If PHP, you can explode on space, then pass the result to array_reverse.
If its not PHP, you'll have to do something slightly more complex like:
words = aString.split(" ");
for (i = 0; i < words.length; i++) {
words[i] = words[words.length-i];
}
public static String ReverseString(String str)
{
int word_length = 0;
String result = "";
for (int i=0; i<str.Length; i++)
{
if (str[i] == ' ')
{
result = " " + result;
word_length = 0;
} else
{
result = result.Insert(word_length, str[i].ToString());
word_length++;
}
}
return result;
}
This is C# code.
In Python...
ip = "My name is X Y Z"
words = ip.split()
words.reverse()
print ' '.join(words)
Anyway cookamunga provided good inline solution using python!
This is assuming all words are separated by spaces:
#include <stdio.h>
#include <string.h>
int main()
{
char string[] = "What are you looking at";
int i, n = strlen(string);
int tail = n-1;
for(i=n-1;i>=0;i--)
{
if(string[i] == ' ' || i == 0)
{
int cursor = (i==0? i: i+1);
while(cursor <= tail)
printf("%c", string[cursor++]);
printf(" ");
tail = i-1;
}
}
return 0;
}
class Program
{
static void Main(string[] args)
{
string s1 =" My Name varma:;
string[] arr = s1.Split(' ');
Array.Reverse(arr);
string str = string.Join(" ", arr);
Console.WriteLine(str);
Console.ReadLine();
}
}
This is not perfect but it works for me right now. I don't know if it has O(n) running time btw (still studying it ^^) but it uses one additional array to fulfill the task.
It is probably not the best answer to your problem because i use a dest string to save the reversed version instead of replacing each words in the source string. The problem is that i use a local stack variable named buf to copy all the words in and i can not copy but into the source string as this would lead to a crash if the source string is const char * type.
But it was my first attempt to write s.th. like this :) Ok enough blablub. here is code:
#include <iostream>
using namespace std;
void reverse(char *des, char * const s);
int main (int argc, const char * argv[])
{
char* s = (char*)"reservered. rights All Saints. The 2011 (c) Copyright 11/10/11 on Pfundstein Markus by Created";
char *x = (char*)"Dogfish!
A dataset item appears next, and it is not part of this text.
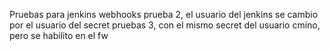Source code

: Pruebas para jenkins webhooks
prueba 2, el usuario del jenkins se cambio por el usuario del secret
pruebas 3, con el mismo secret del usuario cmino, pero se habilito en el fw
White-spotted Shark, Bullhead";
printf("Before: |%s|\n", x);
printf("Before: |%s|\n", s);
char *d = (char*)malloc((strlen(s)+1)*sizeof(char));
char *i = (char*)malloc((strlen(x)+1)*sizeof(char));
reverse(d,s);
reverse(i,x);
printf("After: |%s|\n", i);
printf("After: |%s|\n", d);
free (i);
free (d);
return 0;
}
void reverse(char *dest, char *const s) {
// create a temporary pointer
if (strlen(s)==0) return;
unsigned long offset = strlen(s)+1;
char *buf = (char*)malloc((offset)*sizeof(char));
memset(buf, 0, offset);
char *p;
// iterate from end to begin and count how much words we have
for (unsigned long i = offset; i != 0; i--) {
p = s+i;
// if we discover a whitespace we know that we have a whole word
if (*p == ' ' || *p == '\0') {
// we increment the counter
if (*p != '\0') {
// we write the word into the buffer
++p;
int d = (int)(strlen(p)-strlen(buf));
strncat(buf, p, d);
strcat(buf, " ");
}
}
}
// copy the last word
p -= 1;
int d = (int)(strlen(p)-strlen(buf));
strncat(buf, p, d);
strcat(buf, "\0");
// copy stuff to destination string
for (int i = 0; i < offset; ++i) {
*(dest+i)=*(buf+i);
}
free(buf);
}
We can insert the string in a stack and when we extract the words, they will be in reverse order.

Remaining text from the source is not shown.